The concern is that a number of people left the trial and so we do not observe if and when they passed away. Moreover, these patients may left from the two trail arms at different rates, biasing our results. The authors seem to be aware of the issue when they appeal to an "intent-to-treat" analysis. The problem is that even though the patients were randomly assigned to the two treatment arms, we don't know who left the trial and why they left. Moreover, the trial was open label. That is, patients knew exactly which arm they were in when they made the decision to leave.

In the post I suggested that it may not be possible to determine causality with intent-to-treat analysis.

My colleague,

Matthew Chesnes, suggested that it may be still possible to determine causality even if not everyone accepted the random assignment that they were given. His intuition is that if almost everyone accepted their assignment wouldn't we get pretty close to showing causality?

The intuition is correct.

If it was the case that everyone in the EMILIA trial accepted their random assignment then we can use the observed probabilities to determine causality. We see that 35% of women in TDM-1 (Kadcyla) trial arm passed away within the first two years, while 48% of women in the X+L arm (the alternative treatment) pass away in the first two years (see chart). From these numbers we can determine that TDM-1 causes women to have greater survival. In fact, we can determine that for at least 12% of women in the study would have lived less than 2 years on X+L but survived over 2 years on TDM-1.

The problem is that not everyone did accept their random assignment. From

clinicaltrials.gov we learn that 38 women in the TDM-1 arm left the trial and 52 women in the X+L arm left the trial. No information is provided about when these people left the trial. And because they left, we don't know what happened. Still, there are only two possibilities. They may have passed away within 2 years or they may have lived longer than 2 years.

We can use an idea developed independently by the econometrian,

Charles Manski, and the epidemiologist,

James Robins. The insight of Manski and Robins was that when we don't observe probabilities we may still be able to bound the probabilities using information about the proportion who leave the trial and the fact that probabilities lie between 0 and 100%.

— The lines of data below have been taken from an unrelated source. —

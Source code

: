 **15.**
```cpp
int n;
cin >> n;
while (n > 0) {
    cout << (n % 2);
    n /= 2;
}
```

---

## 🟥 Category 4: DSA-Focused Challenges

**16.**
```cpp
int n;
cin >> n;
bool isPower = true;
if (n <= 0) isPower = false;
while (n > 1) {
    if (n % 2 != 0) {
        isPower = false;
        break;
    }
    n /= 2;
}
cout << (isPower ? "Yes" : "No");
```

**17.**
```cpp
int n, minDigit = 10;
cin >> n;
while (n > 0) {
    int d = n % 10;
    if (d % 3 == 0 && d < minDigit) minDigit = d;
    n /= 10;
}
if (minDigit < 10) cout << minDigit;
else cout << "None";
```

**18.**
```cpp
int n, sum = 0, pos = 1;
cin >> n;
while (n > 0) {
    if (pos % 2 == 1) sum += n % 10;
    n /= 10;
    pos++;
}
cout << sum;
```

For the 495 women assigned to TDM-1, 457 stayed with their assignment and had a 35% probability of passing away within two years. For the 38 women who left the trial the lowest probability is 0% and the highest probability is 100%. From the

law of total probability we can determine that the lowest probability of passing away within two years given the assignment to TDM-1 is (457/495)*35 = 32% and the highest probability is (457/495)*35 + (38/495)*100 = 40%.

For women originally assigned to the TDM-1 arm, their probability of surviving at least two years lies between 60 and 68%.

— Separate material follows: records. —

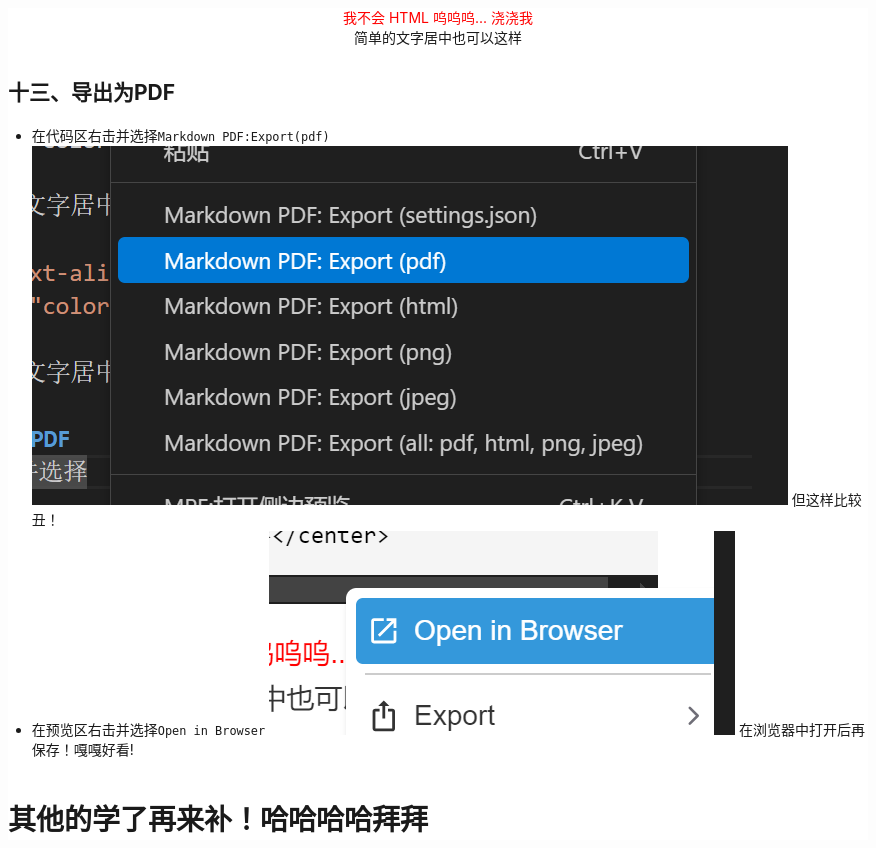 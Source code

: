 <div style="text-align:center">
  <font style="color:red">我不会 HTML 呜呜呜... 浇浇我</font>
</div>
<center>简单的文字居中也可以这样</center>

## 十三、导出为PDF
+ 在代码区右击并选择`Markdown PDF:Export(pdf)`
  ![alt text](image.png)
  但这样比较丑！
+ 在预览区右击并选择`Open in Browser`
  ![alt text](image-1.png)
  在浏览器中打开后再保存！嘎嘎好看!

# 其他的学了再来补！哈哈哈哈拜拜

We can do the same thing for the X+L arm. The lowest probability of passing away within two years is (444/496)*48 = 43% and the highest probability is (444/496)*48 + (52/496)*100 = 54%.

For women originally assigned to the X+L arm, their probability of surviving at least two years lies between 46 and 57%.

Note that these two bounds do not overlap. That is, it must be the case that women assigned to the X+L have a lower probability of surviving two years than women assigned to the TDM-1 arm. As there is no other explanation for the difference, we can assign the difference to the drug treatment.

As, at least 60% of women in TDM-1 survive more than 2 years and at most 57% of women on X+L survive more than 2 years, it means that at least 3% of women live longer on TDM-1 than X+L.

Certainly, 3% is not huge, but it is positive.

Kadcyla causes at least some women to survive longer than they would have if they had taken the combination of Lapatinib and Capecitabine.

Despite the potential for bias from attrition, EMILIA may still provide proof of causality.